RightNow bewegt sich in einer Branche, in der es am Anfang ziemlich viel Gegenwind gab. Wie gehst du persönlich oder ihr als Team mit der Situation um?

Bei gerichtlichen Auseinandersetzungen kamen anfangs die hahnebüchesten Aussagen von der Gegenseite, dass es unsere Gesellschaft gar nicht gäbe und wir gar nicht die Gesellschafter seien. Zum Teil bin ich wirklich sauer geworden. Es hat mich selbst viel Disziplin und Kraft gekostet, mich persönlich von den Aussagen zu distanzieren und zu merken, dass das Unternehmen als solches angegriffen wird und nicht ich als Person.
Gerade in unserem Business, wo das Geschäft von Streitigkeiten lebt, ist eine gewisse Distanz zu den Unterstellungen und Anfeindungen, die von der Gegenseite kommen, unerlässlich. Diese Distanz zu der Thematik zu bekommen, war für mich als Gründer und auch für uns als Team ein Lernprozess. Als die Gegenseite gemerkt hat, dass wir uns von ihren Aussagen nicht unterkriegen lassen und weiter auf der Bildfläche bleiben, kam irgendwann der Punkt, in dem das Gespräch gesucht wurde und der Gegenwind weniger wurde. Uns hat auch geholfen zu merken, dass wir gleich gut gefüllte Kriegskassen haben und wir bei den Streitigkeiten mithalten können.

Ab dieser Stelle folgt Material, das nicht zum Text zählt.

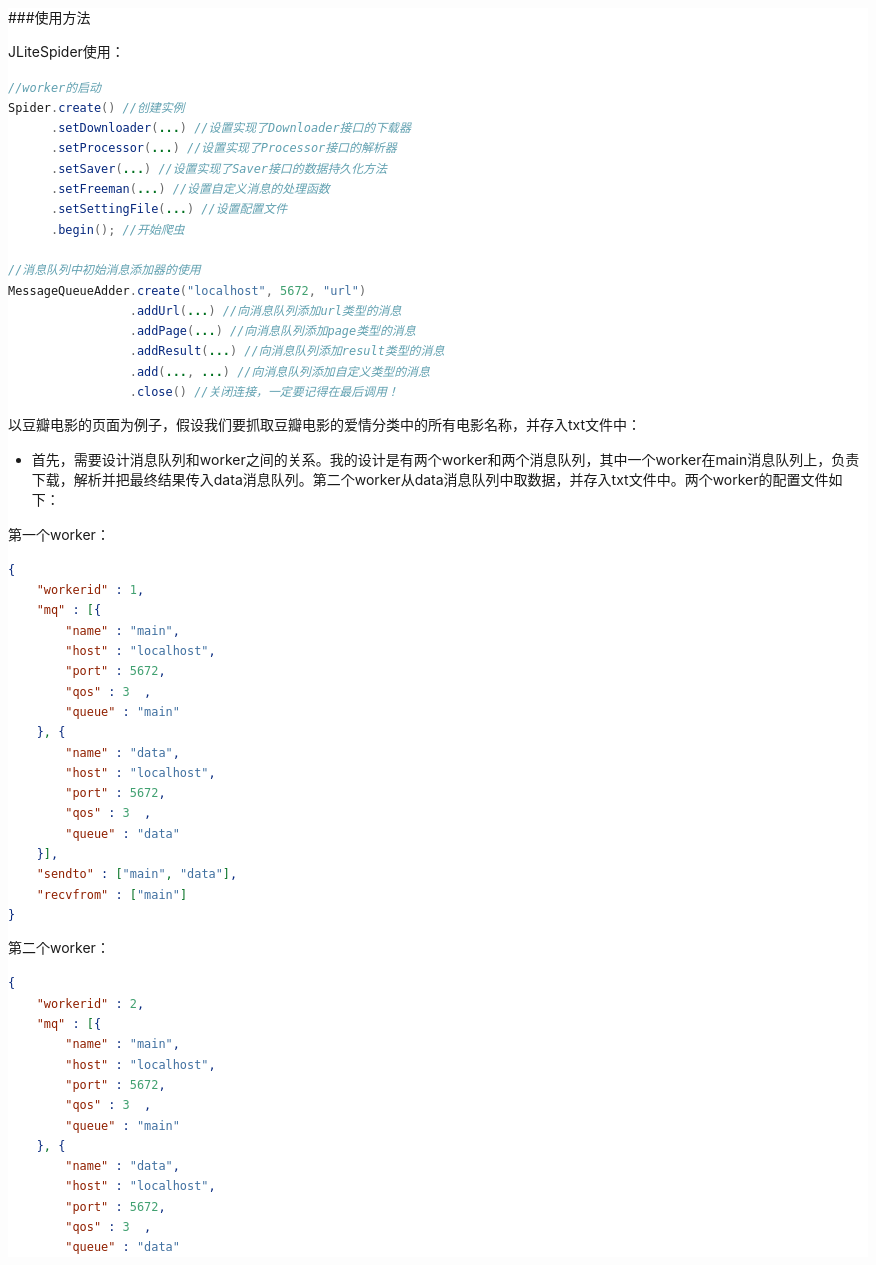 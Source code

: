 ###使用方法

JLiteSpider使用：

```java
//worker的启动
Spider.create() //创建实例
      .setDownloader(...) //设置实现了Downloader接口的下载器
      .setProcessor(...) //设置实现了Processor接口的解析器
      .setSaver(...) //设置实现了Saver接口的数据持久化方法
      .setFreeman(...) //设置自定义消息的处理函数
      .setSettingFile(...) //设置配置文件
      .begin(); //开始爬虫

//消息队列中初始消息添加器的使用
MessageQueueAdder.create("localhost", 5672, "url")
                 .addUrl(...) //向消息队列添加url类型的消息
                 .addPage(...) //向消息队列添加page类型的消息
                 .addResult(...) //向消息队列添加result类型的消息
                 .add(..., ...) //向消息队列添加自定义类型的消息
                 .close() //关闭连接，一定要记得在最后调用！
```

以豆瓣电影的页面为例子，假设我们要抓取豆瓣电影的爱情分类中的所有电影名称，并存入txt文件中：   

* 首先，需要设计消息队列和worker之间的关系。我的设计是有两个worker和两个消息队列，其中一个worker在main消息队列上，负责下载，解析并把最终结果传入data消息队列。第二个worker从data消息队列中取数据，并存入txt文件中。两个worker的配置文件如下：  

第一个worker：

```json
{
    "workerid" : 1,
    "mq" : [{
        "name" : "main",
        "host" : "localhost",
        "port" : 5672,
        "qos" : 3  ,
        "queue" : "main"
    }, {
        "name" : "data",
        "host" : "localhost",
        "port" : 5672,
        "qos" : 3  ,
        "queue" : "data"
    }],
    "sendto" : ["main", "data"],
    "recvfrom" : ["main"]
}
```

第二个worker：

```json
{
    "workerid" : 2,
    "mq" : [{
        "name" : "main",
        "host" : "localhost",
        "port" : 5672,
        "qos" : 3  ,
        "queue" : "main"
    }, {
        "name" : "data",
        "host" : "localhost",
        "port" : 5672,
        "qos" : 3  ,
        "queue" : "data"
```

Gerade das Kundenfeedback über Social Media ist auch sehr unterstützend und zeigt uns, was wir geschafft haben und wofür wir weiterkämpfen. Das war für uns auch der Denkanstoß, unsere Produktpalette zu erweitern. Der Verbraucher weiß am besten, welche Rechtsprobleme er hat. Wir als Unternehmen nehmen uns dem dann
an. Durch die Durchsetzung und die Produktnähe zum Kunden kann der Kunde als Sieger aus dem Verfahren gehen. Wir bringen die Siegermentalität zurück. Jeder Kunde von RightNow wird ganz einfach, mit nur ein paar Klicks, zum Sieger gegen Großunternehmen.